SOURCE RECORDS:

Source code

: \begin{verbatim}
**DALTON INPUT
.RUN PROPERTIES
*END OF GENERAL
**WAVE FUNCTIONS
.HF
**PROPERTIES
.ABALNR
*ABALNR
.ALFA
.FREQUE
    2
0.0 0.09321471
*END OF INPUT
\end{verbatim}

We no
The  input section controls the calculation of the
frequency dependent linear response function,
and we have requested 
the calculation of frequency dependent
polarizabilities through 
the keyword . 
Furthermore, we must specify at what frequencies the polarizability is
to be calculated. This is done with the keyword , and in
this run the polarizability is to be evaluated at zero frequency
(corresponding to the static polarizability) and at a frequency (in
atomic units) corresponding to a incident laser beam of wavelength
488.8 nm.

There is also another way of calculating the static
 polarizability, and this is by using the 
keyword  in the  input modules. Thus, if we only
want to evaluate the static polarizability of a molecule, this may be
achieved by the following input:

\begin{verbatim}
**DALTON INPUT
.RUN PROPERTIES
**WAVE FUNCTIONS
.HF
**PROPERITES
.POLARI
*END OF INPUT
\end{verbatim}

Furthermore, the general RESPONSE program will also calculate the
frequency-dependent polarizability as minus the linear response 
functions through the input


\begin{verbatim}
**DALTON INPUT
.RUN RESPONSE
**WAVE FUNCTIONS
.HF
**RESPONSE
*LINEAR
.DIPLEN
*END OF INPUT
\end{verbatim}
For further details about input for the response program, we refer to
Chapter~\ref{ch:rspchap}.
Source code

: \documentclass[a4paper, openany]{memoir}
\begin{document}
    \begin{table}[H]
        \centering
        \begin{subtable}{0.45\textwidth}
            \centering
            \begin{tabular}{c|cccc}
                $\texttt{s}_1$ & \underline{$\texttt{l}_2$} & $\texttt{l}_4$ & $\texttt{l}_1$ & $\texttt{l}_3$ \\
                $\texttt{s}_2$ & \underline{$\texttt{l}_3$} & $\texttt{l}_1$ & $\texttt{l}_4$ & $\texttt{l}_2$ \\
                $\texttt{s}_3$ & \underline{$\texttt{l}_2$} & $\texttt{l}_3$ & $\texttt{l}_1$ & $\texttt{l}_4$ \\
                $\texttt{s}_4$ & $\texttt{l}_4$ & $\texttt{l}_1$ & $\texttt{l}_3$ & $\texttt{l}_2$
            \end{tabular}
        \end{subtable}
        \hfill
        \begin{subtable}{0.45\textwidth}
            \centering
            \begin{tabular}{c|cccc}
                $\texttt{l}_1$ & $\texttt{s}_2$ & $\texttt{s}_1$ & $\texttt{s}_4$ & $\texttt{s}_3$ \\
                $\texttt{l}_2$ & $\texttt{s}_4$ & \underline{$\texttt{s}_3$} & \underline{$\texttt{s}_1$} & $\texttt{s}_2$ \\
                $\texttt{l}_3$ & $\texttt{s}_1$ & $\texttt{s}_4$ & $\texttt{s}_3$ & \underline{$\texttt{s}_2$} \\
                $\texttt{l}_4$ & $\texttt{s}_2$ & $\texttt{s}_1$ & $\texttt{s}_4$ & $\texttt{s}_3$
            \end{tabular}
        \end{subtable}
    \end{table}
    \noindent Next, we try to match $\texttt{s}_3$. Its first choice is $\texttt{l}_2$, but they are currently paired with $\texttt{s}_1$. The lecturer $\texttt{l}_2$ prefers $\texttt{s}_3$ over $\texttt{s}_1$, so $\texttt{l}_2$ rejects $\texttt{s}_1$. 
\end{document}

EXERCISE INSTRUCTIONS: Top to bottom, the records above must be output exactly.

SOLUTION FOR THIS TASK:
Source code

: \begin{verbatim}
**DALTON INPUT
.RUN PROPERTIES
*END OF GENERAL
**WAVE FUNCTIONS
.HF
**PROPERTIES
.ABALNR
*ABALNR
.ALFA
.FREQUE
    2
0.0 0.09321471
*END OF INPUT
\end{verbatim}

We no
The  input section controls the calculation of the
frequency dependent linear response function,
and we have requested 
the calculation of frequency dependent
polarizabilities through 
the keyword . 
Furthermore, we must specify at what frequencies the polarizability is
to be calculated. This is done with the keyword , and in
this run the polarizability is to be evaluated at zero frequency
(corresponding to the static polarizability) and at a frequency (in
atomic units) corresponding to a incident laser beam of wavelength
488.8 nm.

There is also another way of calculating the static
 polarizability, and this is by using the 
keyword  in the  input modules. Thus, if we only
want to evaluate the static polarizability of a molecule, this may be
achieved by the following input:

\begin{verbatim}
**DALTON INPUT
.RUN PROPERTIES
**WAVE FUNCTIONS
.HF
**PROPERITES
.POLARI
*END OF INPUT
\end{verbatim}

Furthermore, the general RESPONSE program will also calculate the
frequency-dependent polarizability as minus the linear response 
functions through the input


\begin{verbatim}
**DALTON INPUT
.RUN RESPONSE
**WAVE FUNCTIONS
.HF
**RESPONSE
*LINEAR
.DIPLEN
*END OF INPUT
\end{verbatim}
For further details about input for the response program, we refer to
Chapter~\ref{ch:rspchap}.
Source code

: \documentclass[a4paper, openany]{memoir}
\begin{document}
    \begin{table}[H]
        \centering
        \begin{subtable}{0.45\textwidth}
            \centering
            \begin{tabular}{c|cccc}
                $\texttt{s}_1$ & \underline{$\texttt{l}_2$} & $\texttt{l}_4$ & $\texttt{l}_1$ & $\texttt{l}_3$ \\
                $\texttt{s}_2$ & \underline{$\texttt{l}_3$} & $\texttt{l}_1$ & $\texttt{l}_4$ & $\texttt{l}_2$ \\
                $\texttt{s}_3$ & \underline{$\texttt{l}_2$} & $\texttt{l}_3$ & $\texttt{l}_1$ & $\texttt{l}_4$ \\
                $\texttt{s}_4$ & $\texttt{l}_4$ & $\texttt{l}_1$ & $\texttt{l}_3$ & $\texttt{l}_2$
            \end{tabular}
        \end{subtable}
        \hfill
        \begin{subtable}{0.45\textwidth}
            \centering
            \begin{tabular}{c|cccc}
                $\texttt{l}_1$ & $\texttt{s}_2$ & $\texttt{s}_1$ & $\texttt{s}_4$ & $\texttt{s}_3$ \\
                $\texttt{l}_2$ & $\texttt{s}_4$ & \underline{$\texttt{s}_3$} & \underline{$\texttt{s}_1$} & $\texttt{s}_2$ \\
                $\texttt{l}_3$ & $\texttt{s}_1$ & $\texttt{s}_4$ & $\texttt{s}_3$ & \underline{$\texttt{s}_2$} \\
                $\texttt{l}_4$ & $\texttt{s}_2$ & $\texttt{s}_1$ & $\texttt{s}_4$ & $\texttt{s}_3$
            \end{tabular}
        \end{subtable}
    \end{table}
    \noindent Next, we try to match $\texttt{s}_3$. Its first choice is $\texttt{l}_2$, but they are currently paired with $\texttt{s}_1$. The lecturer $\texttt{l}_2$ prefers $\texttt{s}_3$ over $\texttt{s}_1$, so $\texttt{l}_2$ rejects $\texttt{s}_1$. 
\end{document}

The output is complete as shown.